This morning I read a review of an 8 inch Windows 8 tablet. What stuck out was CPU: an x86 Intel Atom. You’d think a practically pocketable (my iPad mini fits in my back pocket and many jacket pockets) would want to use an ARM CPU for battery life reasons. Well, it turns out that lack of Apps is keeping both manufacturers and consumers from going anywhere near Windows on ARM.
An optimist would see the recent price cuts on the Surface RT as simply nearing the end of a product cycle. But why not wait until the Surface RT 2 is available to discount like Apple has done with the (still selling) iPad 2? In reality, it’s probably because they aren’t selling enough to even justify making a Surface RT 2 at this point. They probably expected the price cuts to cause overnight sellouts like the $99 HP Touchpads and spur excitement over the next one.
So went wrong with the Surface RT and what (if anything) can be corrected for a Surface RT 2?
The Hardware
The Surface hardware is actually nice to look at an hold in my opinion. Microsoft did a very good job, and their custom Segoe font with clear type looks amazing in Metro on a mere 1366×768 display. There are only two things wrong with the Surface hardware from a design perspective
The Aspect Ratio
The developer tools make developing Metro apps for arbitrary viewports are pretty good. 16:9 tablets are still weird in portrait mode. I think the iPad’s 4:3 would produce a tablet more likely to be held in multiple orientations. The problem with a 16:9 tablet that big is that it’s awkward to hold in one hand and use with the other in either orientation. If a tablet isn’t useful without carting around a keyboard and trackpad than it’s not really a tablet, which brings me to
The Kickstand
As I pointed out in my post about the clamshell form factor, the kickstand plus keyboard cover takes up as much space as a 15″ MacBook Pro (back to front) when it should be much less because the space between the kickstand’s foot and the base of the tablet is wasted.
The kickstand and its marriage with the cover (and the angle of the camera) sends a strong message about the Surface: I’m not a tablet, you should use my like a laptop. A next generation Surface RT needs to be viable product for two hands to dual-thumb on.
Other minor nuisances with the hardware are the proprietary HDMI port (the Pro uses mini DP) and the camera being angled so it’s straight when the surface is at its kickstands 22 degrees. LTE would be nice, but you need a table to use this thing so there’s probably WiFi.
Windows 8 RT Portrait Tablet Edition Mobile for Home with Office 2013 RT Edition Edition
Including Windows on the Surface caused a lot of unnecessary confusion regarding what it could and couldn’t run. It can run Desktop Office, so why can’t it run Photoshop? I’m not saying Microsoft shouldn’t include a Metro task manager or file system explorer, but they shouldn’t look like a Windows 7 desktop. Finishing Metro and removing all traces of Aero from Windows RT would make the next problem a little easier.
Marketing
The current state of Surface products has no reason to buy the RT. It’s the same size, runs a subset of apps that you don’t understand, has a lower resolution screen, and no pen. The lack of pen on the RT is particularly interesting because the Pro has driver problems with the pen and apps. On the RT, there are no x86 apps that can mess with things that low level. Sandboxed Metro apps would use a single standard pen API and driver.

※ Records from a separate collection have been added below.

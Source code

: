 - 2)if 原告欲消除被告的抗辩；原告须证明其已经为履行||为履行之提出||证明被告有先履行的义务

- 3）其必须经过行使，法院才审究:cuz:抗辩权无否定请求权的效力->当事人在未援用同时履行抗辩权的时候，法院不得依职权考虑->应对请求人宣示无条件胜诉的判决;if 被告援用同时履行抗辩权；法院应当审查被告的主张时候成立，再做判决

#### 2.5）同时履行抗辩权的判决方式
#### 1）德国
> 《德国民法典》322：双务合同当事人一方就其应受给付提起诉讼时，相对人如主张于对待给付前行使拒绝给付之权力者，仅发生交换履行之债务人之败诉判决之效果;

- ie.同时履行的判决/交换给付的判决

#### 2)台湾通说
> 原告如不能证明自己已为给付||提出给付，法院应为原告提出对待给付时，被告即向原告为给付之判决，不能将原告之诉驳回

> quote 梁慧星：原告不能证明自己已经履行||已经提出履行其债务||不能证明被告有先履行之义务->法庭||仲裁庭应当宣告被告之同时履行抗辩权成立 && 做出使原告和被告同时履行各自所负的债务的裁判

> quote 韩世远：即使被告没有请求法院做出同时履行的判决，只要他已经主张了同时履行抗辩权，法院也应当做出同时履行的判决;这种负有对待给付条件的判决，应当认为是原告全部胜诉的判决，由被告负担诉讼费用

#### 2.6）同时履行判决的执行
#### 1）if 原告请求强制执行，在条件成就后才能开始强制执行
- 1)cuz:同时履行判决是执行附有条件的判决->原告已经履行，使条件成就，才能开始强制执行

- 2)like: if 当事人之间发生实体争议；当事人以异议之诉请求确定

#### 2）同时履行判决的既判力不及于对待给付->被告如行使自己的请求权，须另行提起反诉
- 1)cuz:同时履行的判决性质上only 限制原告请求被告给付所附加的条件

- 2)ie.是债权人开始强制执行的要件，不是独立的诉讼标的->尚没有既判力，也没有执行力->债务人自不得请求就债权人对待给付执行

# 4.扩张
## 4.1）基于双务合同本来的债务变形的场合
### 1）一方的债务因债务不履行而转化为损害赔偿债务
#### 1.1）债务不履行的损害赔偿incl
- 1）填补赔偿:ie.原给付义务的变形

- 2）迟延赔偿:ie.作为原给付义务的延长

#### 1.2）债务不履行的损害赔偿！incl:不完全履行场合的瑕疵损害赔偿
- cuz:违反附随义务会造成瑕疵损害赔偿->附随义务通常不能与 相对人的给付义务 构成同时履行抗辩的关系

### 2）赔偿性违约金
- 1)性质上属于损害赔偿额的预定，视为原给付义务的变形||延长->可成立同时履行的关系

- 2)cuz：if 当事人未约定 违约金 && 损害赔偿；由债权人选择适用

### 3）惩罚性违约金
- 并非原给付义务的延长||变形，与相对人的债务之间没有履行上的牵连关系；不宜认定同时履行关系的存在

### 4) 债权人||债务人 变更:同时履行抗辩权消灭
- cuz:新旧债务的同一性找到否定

Without as much legacy Windows to support, Windows RT should be much lighter weight than Windows x86 and thus achieve 10-12 hour battery for surfing and video playback. It comes in pretty close (7.5 hrs of 1080p in one test) and further optimizations could push it further. It’s not the 13″ MacBook Air’s 12 hours or god knows how many hours the iPad 5 will last, but it blows the between 2 and 4 hour batteries of x86 tablets out of the water.
Perhaps a better differentiator for Surface RT going forward would be a different form factor that doesn’t make it feel like an inferior PC. 8 inches, doesn’t need a keyboard, has a pen by default (differentiate from iPad, compete with Note), and an IPS display and clear type fonts that shame the typography of Android devices of similar sizes. $399 with LTE and 64GB. This would be $100 cheaper than the 64GB LTE Kindle Fire HD 8.9″ and $130 cheaper than the 64GB LTE iPad mini. Microsoft could theoretically achieve such a price by not being as greedy as Apple is in terms of charging consumers for storage. They could prevent taking a loss by only offering it alongside a $299 32GB WiFi version. This would have the movie popcorn effect, where a small is $4 but a large is $5 so everyone buys that thinking they’re getting a good deal when in reality the paper bag costs more than the popcorn in it. Because the LTE chip and upgraded storage only cost $25 more in materials, people flock to the $399 model which gives Microsoft more profit. But what do I know… No matter how much more compelling they make the hardware, it still won’t be useful without, you guessed it, Developers Developers Developers. If Microsoft sends me a free one I’ll port at least one app.
UPDATE Microsoft announced a 900M loss on Surface RT
Now I’m pessimistic that there will be a Surface RT 2/mini at all.